> [Extracted material]:
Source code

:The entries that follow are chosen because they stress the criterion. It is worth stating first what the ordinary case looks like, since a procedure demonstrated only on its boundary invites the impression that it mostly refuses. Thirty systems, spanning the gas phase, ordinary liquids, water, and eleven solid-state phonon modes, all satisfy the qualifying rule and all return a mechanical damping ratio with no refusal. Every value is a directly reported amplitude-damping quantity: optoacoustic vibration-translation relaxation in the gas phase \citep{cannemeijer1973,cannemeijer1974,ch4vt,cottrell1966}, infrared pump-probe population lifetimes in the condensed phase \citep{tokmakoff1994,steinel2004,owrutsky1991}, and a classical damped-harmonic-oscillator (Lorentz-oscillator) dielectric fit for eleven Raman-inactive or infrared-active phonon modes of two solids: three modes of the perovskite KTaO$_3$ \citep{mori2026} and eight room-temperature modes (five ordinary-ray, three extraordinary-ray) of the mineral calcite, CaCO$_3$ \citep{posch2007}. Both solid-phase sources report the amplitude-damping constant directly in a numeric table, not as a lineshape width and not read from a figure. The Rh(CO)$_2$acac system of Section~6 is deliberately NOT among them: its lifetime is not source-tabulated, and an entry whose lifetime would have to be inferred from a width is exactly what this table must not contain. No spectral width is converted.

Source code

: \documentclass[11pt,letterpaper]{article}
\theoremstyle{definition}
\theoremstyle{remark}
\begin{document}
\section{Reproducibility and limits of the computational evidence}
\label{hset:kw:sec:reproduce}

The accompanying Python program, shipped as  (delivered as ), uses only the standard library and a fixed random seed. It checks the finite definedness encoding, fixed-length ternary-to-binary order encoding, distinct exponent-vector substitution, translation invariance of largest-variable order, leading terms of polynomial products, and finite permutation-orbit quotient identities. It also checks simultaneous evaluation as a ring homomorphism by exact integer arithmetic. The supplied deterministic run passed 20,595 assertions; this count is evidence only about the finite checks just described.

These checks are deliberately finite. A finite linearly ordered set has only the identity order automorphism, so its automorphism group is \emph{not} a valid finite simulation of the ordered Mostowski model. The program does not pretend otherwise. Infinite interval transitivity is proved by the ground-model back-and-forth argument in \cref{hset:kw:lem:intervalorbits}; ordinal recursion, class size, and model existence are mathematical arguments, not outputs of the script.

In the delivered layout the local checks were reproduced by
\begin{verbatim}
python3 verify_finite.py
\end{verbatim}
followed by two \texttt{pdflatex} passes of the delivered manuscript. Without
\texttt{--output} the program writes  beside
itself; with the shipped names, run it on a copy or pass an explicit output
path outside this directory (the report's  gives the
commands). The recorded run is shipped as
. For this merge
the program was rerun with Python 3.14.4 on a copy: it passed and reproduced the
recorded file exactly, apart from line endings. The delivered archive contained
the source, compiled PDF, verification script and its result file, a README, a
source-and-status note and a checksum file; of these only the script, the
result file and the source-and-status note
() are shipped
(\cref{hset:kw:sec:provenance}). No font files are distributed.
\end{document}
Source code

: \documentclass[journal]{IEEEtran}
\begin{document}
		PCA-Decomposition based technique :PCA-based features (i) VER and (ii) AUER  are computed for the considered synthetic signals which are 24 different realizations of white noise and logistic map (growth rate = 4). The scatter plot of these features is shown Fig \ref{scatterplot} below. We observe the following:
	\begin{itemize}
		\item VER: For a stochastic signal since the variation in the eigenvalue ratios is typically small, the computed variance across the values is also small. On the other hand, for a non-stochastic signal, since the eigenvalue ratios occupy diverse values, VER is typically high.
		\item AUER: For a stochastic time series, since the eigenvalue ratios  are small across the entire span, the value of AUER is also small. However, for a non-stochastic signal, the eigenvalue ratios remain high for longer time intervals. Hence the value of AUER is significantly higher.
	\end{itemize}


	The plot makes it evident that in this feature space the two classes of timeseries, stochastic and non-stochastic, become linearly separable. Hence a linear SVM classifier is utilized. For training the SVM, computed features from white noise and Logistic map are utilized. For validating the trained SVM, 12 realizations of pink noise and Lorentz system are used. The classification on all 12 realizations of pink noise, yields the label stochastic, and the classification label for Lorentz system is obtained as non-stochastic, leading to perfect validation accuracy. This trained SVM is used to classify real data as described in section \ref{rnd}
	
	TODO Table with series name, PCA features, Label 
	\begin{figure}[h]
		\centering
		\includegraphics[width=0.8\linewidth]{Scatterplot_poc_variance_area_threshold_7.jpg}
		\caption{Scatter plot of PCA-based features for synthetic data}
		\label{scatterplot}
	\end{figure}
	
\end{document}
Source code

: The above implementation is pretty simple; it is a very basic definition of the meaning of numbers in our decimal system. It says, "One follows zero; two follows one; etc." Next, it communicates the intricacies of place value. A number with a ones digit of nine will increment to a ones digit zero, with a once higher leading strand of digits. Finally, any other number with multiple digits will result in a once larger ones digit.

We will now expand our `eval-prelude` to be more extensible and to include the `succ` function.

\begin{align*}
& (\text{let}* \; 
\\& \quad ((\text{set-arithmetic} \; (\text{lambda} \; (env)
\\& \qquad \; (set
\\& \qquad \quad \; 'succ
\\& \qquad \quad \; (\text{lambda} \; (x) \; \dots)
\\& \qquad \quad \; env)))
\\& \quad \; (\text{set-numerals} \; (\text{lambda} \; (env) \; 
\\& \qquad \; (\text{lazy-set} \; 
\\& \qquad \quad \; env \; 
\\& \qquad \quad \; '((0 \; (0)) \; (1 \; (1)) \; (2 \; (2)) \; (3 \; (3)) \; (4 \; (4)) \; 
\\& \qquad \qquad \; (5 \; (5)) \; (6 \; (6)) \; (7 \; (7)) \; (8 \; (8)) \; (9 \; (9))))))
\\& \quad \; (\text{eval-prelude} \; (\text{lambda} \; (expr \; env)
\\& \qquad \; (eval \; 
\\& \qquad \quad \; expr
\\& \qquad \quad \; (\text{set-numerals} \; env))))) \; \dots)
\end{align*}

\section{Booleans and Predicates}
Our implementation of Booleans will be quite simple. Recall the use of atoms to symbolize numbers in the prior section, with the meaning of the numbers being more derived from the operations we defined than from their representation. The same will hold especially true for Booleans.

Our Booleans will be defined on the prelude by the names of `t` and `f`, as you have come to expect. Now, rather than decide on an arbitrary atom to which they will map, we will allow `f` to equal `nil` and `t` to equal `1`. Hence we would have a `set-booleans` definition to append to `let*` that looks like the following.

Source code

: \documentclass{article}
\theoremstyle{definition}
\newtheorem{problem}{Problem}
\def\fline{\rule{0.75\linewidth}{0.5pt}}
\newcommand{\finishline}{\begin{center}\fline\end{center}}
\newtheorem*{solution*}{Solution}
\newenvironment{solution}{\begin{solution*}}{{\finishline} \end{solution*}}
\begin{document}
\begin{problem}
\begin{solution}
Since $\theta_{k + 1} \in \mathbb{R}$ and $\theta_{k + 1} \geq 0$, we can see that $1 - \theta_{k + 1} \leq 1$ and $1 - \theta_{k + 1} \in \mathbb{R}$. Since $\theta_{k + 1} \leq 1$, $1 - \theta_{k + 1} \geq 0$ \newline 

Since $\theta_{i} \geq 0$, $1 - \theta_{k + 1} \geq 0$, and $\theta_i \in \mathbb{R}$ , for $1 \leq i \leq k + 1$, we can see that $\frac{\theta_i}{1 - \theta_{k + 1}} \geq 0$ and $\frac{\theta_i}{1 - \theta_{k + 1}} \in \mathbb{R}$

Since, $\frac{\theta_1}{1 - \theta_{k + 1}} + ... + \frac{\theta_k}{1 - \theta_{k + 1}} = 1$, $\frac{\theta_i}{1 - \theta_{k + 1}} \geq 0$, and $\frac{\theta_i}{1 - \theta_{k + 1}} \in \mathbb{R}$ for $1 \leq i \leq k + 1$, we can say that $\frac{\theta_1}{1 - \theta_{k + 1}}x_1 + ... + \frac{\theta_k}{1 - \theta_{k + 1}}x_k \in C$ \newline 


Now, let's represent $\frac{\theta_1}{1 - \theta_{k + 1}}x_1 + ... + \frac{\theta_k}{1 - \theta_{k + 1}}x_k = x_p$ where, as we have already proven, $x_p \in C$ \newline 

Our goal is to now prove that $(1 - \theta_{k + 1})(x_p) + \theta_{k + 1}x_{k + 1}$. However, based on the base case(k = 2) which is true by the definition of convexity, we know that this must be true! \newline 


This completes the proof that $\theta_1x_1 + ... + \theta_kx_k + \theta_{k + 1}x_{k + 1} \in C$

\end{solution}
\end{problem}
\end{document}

> [Task to complete]:
Could you filter the entries above for lines holding the string "definition" and copy them?

> [Written reply]:
\theoremstyle{definition}
: The above implementation is pretty simple; it is a very basic definition of the meaning of numbers in our decimal system. It says, "One follows zero; two follows one; etc." Next, it communicates the intricacies of place value. A number with a ones digit of nine will increment to a ones digit zero, with a once higher leading strand of digits. Finally, any other number with multiple digits will result in a once larger ones digit.
Our Booleans will be defined on the prelude by the names of `t` and `f`, as you have come to expect. Now, rather than decide on an arbitrary atom to which they will map, we will allow `f` to equal `nil` and `t` to equal `1`. Hence we would have a `set-booleans` definition to append to `let*` that looks like the following.
\theoremstyle{definition}
Our goal is to now prove that $(1 - \theta_{k + 1})(x_p) + \theta_{k + 1}x_{k + 1}$. However, based on the base case(k = 2) which is true by the definition of convexity, we know that this must be true! \newline 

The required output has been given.